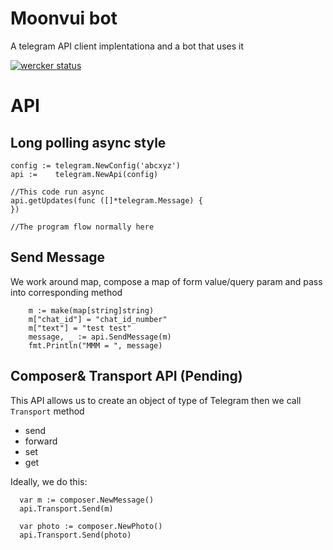 # Moonvui bot

A telegram API client implentationa and a bot that uses it

[![wercker
status](https://app.wercker.com/status/0c494370686732a327599fb1b58b3e52/m
"wercker
status")](https://app.wercker.com/project/bykey/0c494370686732a327599fb1b58b3e52)

# API


## Long polling async style
```
config := telegram.NewConfig('abcxyz')
api :=    telegram.NewApi(config)

//This code run async
api.getUpdates(func ([]*telegram.Message) {
})

//The program flow normally here
```

## Send Message

We work around map, compose a map of form value/query param and pass
into corresponding method

```
	m := make(map[string]string)
	m["chat_id"] = "chat_id_number"
	m["text"] = "test test"
	message, _ := api.SendMessage(m)
	fmt.Println("MMM = ", message)
```

## Composer& Transport API (Pending)

This API allows us to create an object of type of Telegram then we call
`Transport` method

  * send
  * forward
  * set
  * get


Ideally, we do this:

```
  var m := composer.NewMessage()
  api.Transport.Send(m)

  var photo := composer.NewPhoto()
  api.Transport.Send(photo)
```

= = = = =

▸ **AIM OF THE TASK**
Reproduce the material word for word. Skip every picture it holds.

▸ **ANSWER TO THE PROBLEM**
 # Moonvui bot

A telegram API client implentationa and a bot that uses it

[![wercker
status](https://app.wercker.com/status/0c494370686732a327599fb1b58b3e52/m
"wercker
status")](https://app.wercker.com/project/bykey/0c494370686732a327599fb1b58b3e52)

# API


## Long polling async style
```
config := telegram.NewConfig('abcxyz')
api :=    telegram.NewApi(config)

//This code run async
api.getUpdates(func ([]*telegram.Message) {
})

//The program flow normally here
```

## Send Message

We work around map, compose a map of form value/query param and pass
into corresponding method

```
	m := make(map[string]string)
	m["chat_id"] = "chat_id_number"
	m["text"] = "test test"
	message, _ := api.SendMessage(m)
	fmt.Println("MMM = ", message)
```

## Composer& Transport API (Pending)

This API allows us to create an object of type of Telegram then we call
`Transport` method

  * send
  * forward
  * set
  * get


Ideally, we do this:

```
  var m := composer.NewMessage()
  api.Transport.Send(m)

  var photo := composer.NewPhoto()
  api.Transport.Send(photo)
```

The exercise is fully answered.